Most of the recent proposals for early parliamentary elections have urged that the polls be held next spring. This would provide enough time — just — to create the necessary legal and organisational mechanisms, and for political parties to plan their campaigns.

Fixing the results

Yeltsin, however, has announced election dates of December 11 and 12. That would leave barely two and a half months for Russia's mainly immature and badly organised parties to choose candidates and put together effective campaigns — an impossible task.

Also, Yeltsin has called his elections to fill positions in a new parliament, with new electoral laws and constituency boundaries. The only way the technical mechanisms for these elections can be created in time is through gross acts of bureaucratic arbitrariness. Massive irregularities in polling and voting procedures appear certain.

If these elections go ahead, some of the worst features of past electioneering in Russia will undoubtedly be repeated. Yeltsin obtained an unexpectedly high vote of confidence in his April 25 referendum largely through using state-controlled radio and television in a ruthlessly one-sided media campaign.

To prevent further such abuses, the parliament was expected to introduce British-style equal time legislation. But so far as Yeltsin and his supporters in the zealously right-wing media are concerned, the only "parliament" that can now adopt these proposals is the president himself.

The only elections which pro-Yeltsin candidates could hope to win would be elections in which the major opposition parties were not participating. The December elections, if they take place, may well meet this criterion. The parties of the left and centre have little reason to take part. In the first place, the elections have been called to legitimise actions which these parties have condemned as illegal. And with the president denying sufficient time for proper campaigning, and likely to repeat his misuse of the media, the conditions in which the elections take place will not be free and fair.

Finally, the elections are intended to crown the introduction — it appears by the president himself — of a new constitution. Though modified by Yeltsin's hand-picked Constitutional Assembly, and incorporating some elements suggested by the parliament's Constitutional Commission, this document still bears the heavy imprint of a draft prepared earlier this year by Yeltsin and his advisers. If it is implemented, he will gain extensive powers to legislate by decree, making the parliament largely irrelevant. The independence of the judicial branch will be compromised.

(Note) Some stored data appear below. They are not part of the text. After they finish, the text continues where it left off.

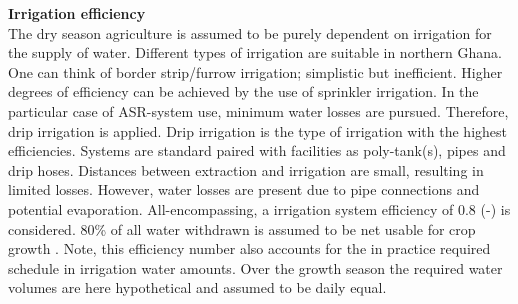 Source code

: \textbf{Irrigation efficiency} \\
The dry season agriculture is assumed to be purely dependent on irrigation for the supply of water. Different types of irrigation are suitable in northern Ghana. One can think of border strip/furrow irrigation; simplistic but inefficient. Higher degrees of efficiency can be achieved by the use of sprinkler irrigation. In the particular case of ASR-system use, minimum water losses are pursued. Therefore, drip irrigation is applied. Drip irrigation is the type of irrigation with the highest efficiencies. Systems are standard paired with facilities as poly-tank(s), pipes and drip hoses. Distances between extraction and irrigation are small, resulting in limited losses. However, water losses are present due to pipe connections and potential evaporation. All-encompassing, a irrigation system efficiency of 0.8 (-) is considered. 80\% of all water withdrawn is assumed to be net usable for crop growth \citep{VandeGiesen2013}. Note, this efficiency number also accounts for the in practice required schedule in irrigation water amounts. Over the growth season the required water volumes are here  hypothetical and assumed to be daily equal. \\
%
%
%
%

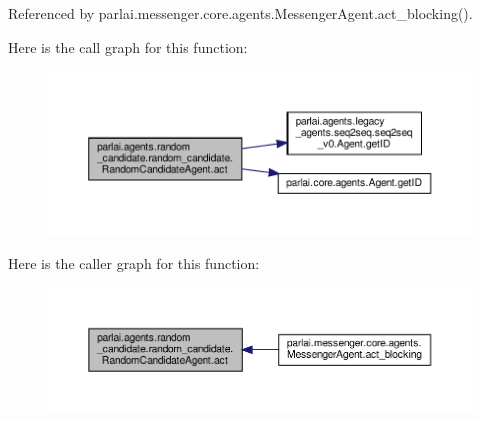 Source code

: Referenced by parlai.\+messenger.\+core.\+agents.\+Messenger\+Agent.\+act\+\_\+blocking().

Here is the call graph for this function\+:
\nopagebreak
\begin{figure}[H]
\begin{center}
\leavevmode
\includegraphics[width=350pt]{classparlai_1_1agents_1_1random__candidate_1_1random__candidate_1_1RandomCandidateAgent_acb0a6e3c223f9e784a668d24b3e7fc82_cgraph}
\end{center}
\end{figure}
Here is the caller graph for this function\+:
\nopagebreak
\begin{figure}[H]
\begin{center}
\leavevmode
\includegraphics[width=350pt]{classparlai_1_1agents_1_1random__candidate_1_1random__candidate_1_1RandomCandidateAgent_acb0a6e3c223f9e784a668d24b3e7fc82_icgraph}
\end{center}
\end{figure}
\mbox{\label{classparlai_1_1agents_1_1random__candidate_1_1random__candidate_1_1RandomCandidateAgent_adf32b766729393efc5fbdffee363f75a}} 
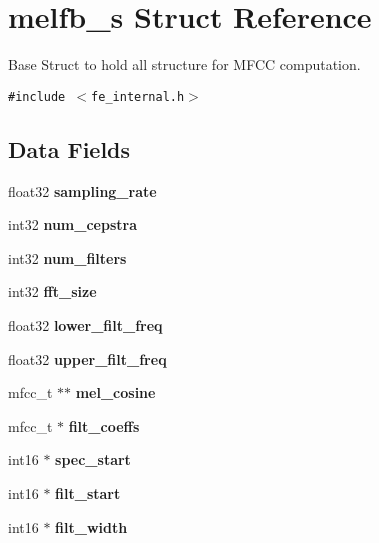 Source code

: \section{melfb\_\-s Struct Reference}
\label{structmelfb__s}
Base Struct to hold all structure for MFCC computation.  


{\tt \#include $<$fe\_\-internal.h$>$}

\subsection*{Data Fields}
\begin{CompactItemize}
\item 
float32 \textbf{sampling\_\-rate}\label{structmelfb__s_6481b2124bb1c1f2dd17cfaceef34b10}

\item 
int32 \textbf{num\_\-cepstra}\label{structmelfb__s_1f196e53dd4933196b2a3aef1d2597a6}

\item 
int32 \textbf{num\_\-filters}\label{structmelfb__s_3cb5379f4a24effa719296edaf484109}

\item 
int32 \textbf{fft\_\-size}\label{structmelfb__s_9af4273d9de3551b7ce782618d9acb3b}

\item 
float32 \textbf{lower\_\-filt\_\-freq}\label{structmelfb__s_11a5ccdcbffb5e1cc21909c4af30d494}

\item 
float32 \textbf{upper\_\-filt\_\-freq}\label{structmelfb__s_c94388ee3f0ac984a0957fc90eb8bf6c}

\item 
mfcc\_\-t $\ast$$\ast$ \textbf{mel\_\-cosine}\label{structmelfb__s_8836cd634ec20bc853d3c70e0c5fb768}

\item 
mfcc\_\-t $\ast$ \textbf{filt\_\-coeffs}\label{structmelfb__s_37da6d455b352696ac8340d1e77c622f}

\item 
int16 $\ast$ \textbf{spec\_\-start}\label{structmelfb__s_2586c719e90eb09baadc11add2ba3fbb}

\item 
int16 $\ast$ \textbf{filt\_\-start}\label{structmelfb__s_24cdb5e426b96d0e97720dfad3a70df0}

\item 
int16 $\ast$ \textbf{filt\_\-width}\label{structmelfb__s_43c26968a65602f1dce3c02e155eea39}


\end{CompactItemize}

Far from defending democracy, Yeltsin's coup was launched because democratic institutions were beginning to work. The system of checks and balances was functioning as intended, with the legislature and the judiciary curbing the ability of the president to continue implementing policies which had failed and lost popular support. But instead of accepting that the other branches of government had the right to insist on a change of course, Yeltsin responded as a committed totalitarian.

Western leaders have given the coup blanket support — something which should dispel the illusions of people in these countries that their own rulers are more scrupulous. But far more is involved in both Russia and the West than the egos of a few politicians. The real stake is the wealth of the small minority who live in luxury while jobs disappear and mass living standards deteriorate.

In Russia this class is weak and under threat, so its key defender has opted for naked force instead of democratic subterfuges.